This article was originally published by Ampere Computing.
I saw a blog post about gprofng
, a new GNU profiling tool. The example in that blog was a matrix-vector multiplication program written in C. I’m a Java™ programmer, and profiling Java applications is often difficult with tools that are designed for statically-compiled C programs, rather than Java programs that are compiled at runtime. In this blog I show that gprofng
is easy to use and useful for digging into the dynamic behavior of a Java application.
The first step was to write a matrix multiplication program. I wrote a full matrix-times-matrix program because it is not more difficult than matrix-times-vector. There are three principal methods: one method to compute the inner-most multiply-add, one method to combine multiply-adds into a single element of the result, and one method to iterate computing each element of the result.

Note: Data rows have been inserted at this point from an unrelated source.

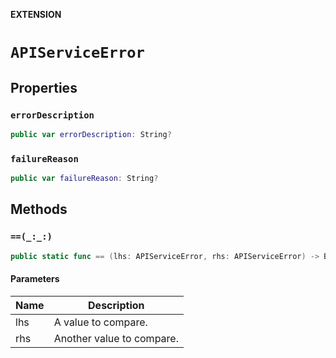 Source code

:**EXTENSION**

# `APIServiceError`

## Properties
### `errorDescription`

```swift
public var errorDescription: String?
```

### `failureReason`

```swift
public var failureReason: String?
```

## Methods
### `==(_:_:)`

```swift
public static func == (lhs: APIServiceError, rhs: APIServiceError) -> Bool
```

#### Parameters

| Name | Description |
| ---- | ----------- |
| lhs | A value to compare. |
| rhs | Another value to compare. |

I wrapped the computation in a simple harness to compute the matrix product repeatedly, to make sure the times are repeatable. (See End Note 1.) The program prints out when each matrix multiplication starts (relative to the start of the Java virtual machine), and how long each matrix multiply takes. Here I ran the test to multiply two 8000×8000 matrices. The harness repeats the computation 11 times, and to better highlight the behavior later, sleeps for 920 milliseconds between the repetitions:
$ numactl --cpunodebind=0 --membind=0 -- \
java -XX:+UseParallelGC -Xms31g -Xmx31g -Xlog:gc -XX:-UsePerfData \
MxV -m 8000 -n 8000 -r 11 -s 920
Figure 1: Running the matrix multiply program
Note that the second repetition takes 92% of the time of the first repetition, and the last repetition takes only 89% of the first repetition. These variations in the execution times confirm that Java programs need some time to warm up.
The question is: Can I use gprofng
to see what is happening between the first repetition and the last repetition that makes the performance improve?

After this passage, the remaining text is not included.